Those who opt for a career in the military understand the challenges and risks all too well. Servicepeople shouldn’t have to worry about money with everything else on their plates, but living a highly mobile lifestyle, dealing with dangerous work conditions and managing overseas deployments can make it difficult for them to manage their personal finances.
One financial institution (FI) looking to cater to servicepeople’s unique needs is Navy Federal Credit Union (NFCU), which holds more than $92 billion in assets and currently serves over 8 million members of the U.S. Army, Navy, Marines, Air Force and Coast Guard, as well as Department of Defense employees, civilian employees, military veterans and their families. Its goal is to help its members and their families remain financially healthy during their service, deployments and beyond.
The highly unpredictable nature of military service means it's important to ensure members have access to financial literacy tools that help them deal with their financial realities, according to Jaspreet Chawla, NFCU’s vice president of membership.
“Generally speaking, the financial challenges military personnel face are related to their unique, ever-changing lifestyle,” she said. “They are on the move every two years, [and] they have deployments or [have to] change duty stations.”

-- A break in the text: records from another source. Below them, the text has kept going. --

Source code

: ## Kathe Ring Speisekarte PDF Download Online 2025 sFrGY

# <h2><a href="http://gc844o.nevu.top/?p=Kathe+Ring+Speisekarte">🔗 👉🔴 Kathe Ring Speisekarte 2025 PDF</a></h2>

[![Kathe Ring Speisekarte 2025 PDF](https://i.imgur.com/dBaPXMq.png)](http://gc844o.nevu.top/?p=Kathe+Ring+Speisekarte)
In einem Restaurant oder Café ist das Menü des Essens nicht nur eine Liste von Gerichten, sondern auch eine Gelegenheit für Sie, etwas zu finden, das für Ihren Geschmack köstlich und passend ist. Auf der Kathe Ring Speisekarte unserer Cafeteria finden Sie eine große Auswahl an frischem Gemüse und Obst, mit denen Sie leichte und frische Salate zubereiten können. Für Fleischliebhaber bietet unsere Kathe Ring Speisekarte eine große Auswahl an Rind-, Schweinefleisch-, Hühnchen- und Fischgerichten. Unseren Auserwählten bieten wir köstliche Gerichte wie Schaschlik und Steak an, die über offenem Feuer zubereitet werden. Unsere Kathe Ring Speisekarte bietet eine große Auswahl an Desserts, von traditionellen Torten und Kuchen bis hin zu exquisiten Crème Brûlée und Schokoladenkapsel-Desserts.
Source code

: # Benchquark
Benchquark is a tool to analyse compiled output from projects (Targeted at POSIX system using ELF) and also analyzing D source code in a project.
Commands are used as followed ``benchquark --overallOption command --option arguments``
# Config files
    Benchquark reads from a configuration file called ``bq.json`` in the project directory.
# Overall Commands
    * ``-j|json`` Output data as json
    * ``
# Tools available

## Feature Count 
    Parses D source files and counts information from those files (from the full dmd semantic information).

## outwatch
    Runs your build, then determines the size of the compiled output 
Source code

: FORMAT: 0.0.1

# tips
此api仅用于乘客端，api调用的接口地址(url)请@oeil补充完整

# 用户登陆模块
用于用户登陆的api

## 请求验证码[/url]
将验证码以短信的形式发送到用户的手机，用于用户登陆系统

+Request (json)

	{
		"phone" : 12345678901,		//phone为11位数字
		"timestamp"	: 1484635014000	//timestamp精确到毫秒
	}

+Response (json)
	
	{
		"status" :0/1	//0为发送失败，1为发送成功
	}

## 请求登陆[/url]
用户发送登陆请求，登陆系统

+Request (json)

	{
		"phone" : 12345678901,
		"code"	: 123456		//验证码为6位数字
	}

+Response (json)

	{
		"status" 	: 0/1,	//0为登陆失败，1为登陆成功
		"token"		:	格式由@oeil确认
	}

PYMNTS recently caught up with Chawla, who stressed the importance of arming military personnel with financial know-how and explained the ways NFCU helps its members stay vigilant against potential financial threats.
Protecting Troops From Payday Loans
Servicepeople live by the needs and demands of their profession. These demands, which include moving from base to base, or even country to country, can put a strain on them and their families — often in somewhat unexpected ways. Family members may have to find new jobs after relocation, for example, and children may have to change schools.
“Being in a family that moves regularly, it can be difficult for a non-active duty spouse to always be employed, making the family more reliant on one income,” Chawla explained.
This makes military members particularly vulnerable to short-term financial offerings that help them pay bills and meet expenses, and leaves them worse off over the long term. Taking on payday loans or other short-term lending options can make it more difficult for them to build up a robust savings account or work toward future financial goals.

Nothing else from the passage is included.